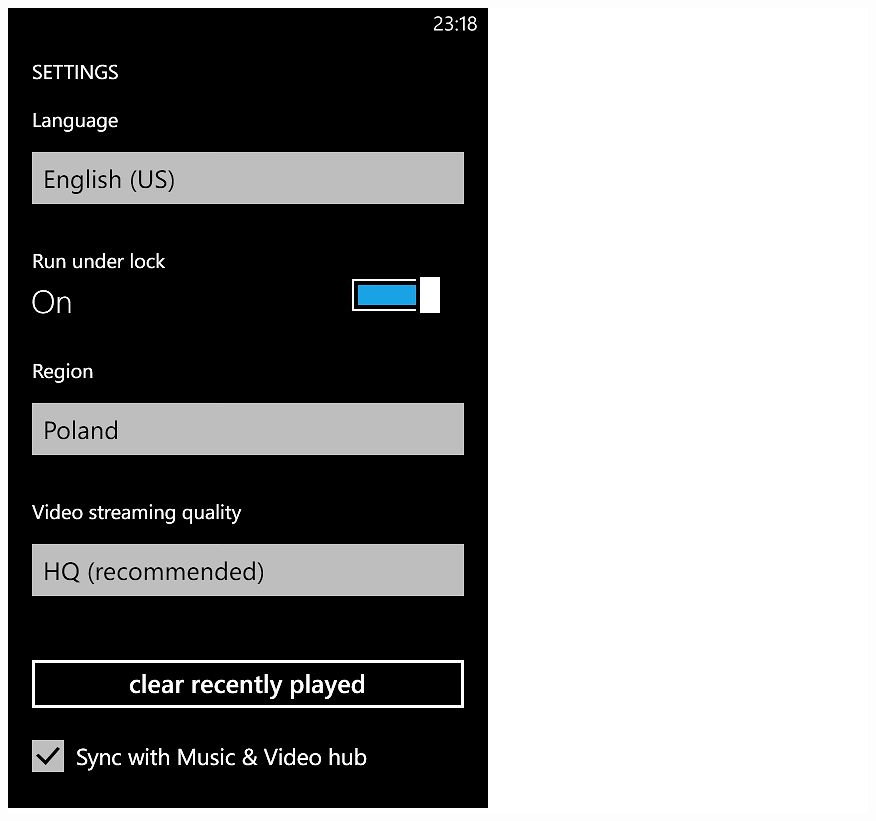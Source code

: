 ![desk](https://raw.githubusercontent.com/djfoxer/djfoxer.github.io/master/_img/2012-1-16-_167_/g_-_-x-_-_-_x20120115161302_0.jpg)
---
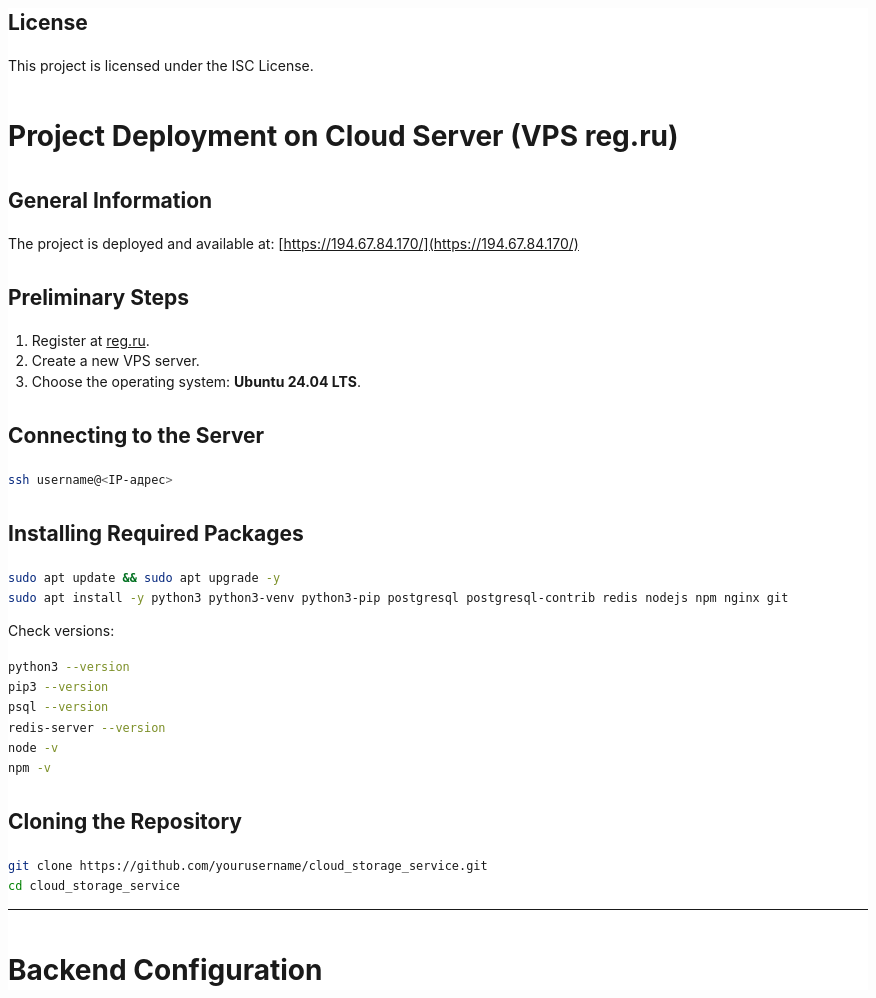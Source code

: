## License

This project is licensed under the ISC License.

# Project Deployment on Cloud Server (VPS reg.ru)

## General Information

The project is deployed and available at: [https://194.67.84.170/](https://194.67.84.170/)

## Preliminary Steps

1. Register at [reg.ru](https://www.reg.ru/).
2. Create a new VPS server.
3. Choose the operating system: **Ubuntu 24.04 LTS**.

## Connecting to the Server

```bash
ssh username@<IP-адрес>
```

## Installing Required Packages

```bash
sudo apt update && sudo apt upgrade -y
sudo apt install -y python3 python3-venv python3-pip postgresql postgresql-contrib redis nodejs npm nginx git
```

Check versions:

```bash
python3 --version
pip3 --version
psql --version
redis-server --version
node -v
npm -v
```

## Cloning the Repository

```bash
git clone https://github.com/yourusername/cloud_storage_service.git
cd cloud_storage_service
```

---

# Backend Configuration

_TASK DESCRIPTION_
Copy every line of the material above in which the string "github" can be found.

_TASK SOLUTION_
: ![desk](https://raw.githubusercontent.com/djfoxer/djfoxer.github.io/master/_img/2012-1-16-_167_/g_-_-x-_-_-_x20120115161302_0.jpg)
git clone https://github.com/yourusername/cloud_storage_service.git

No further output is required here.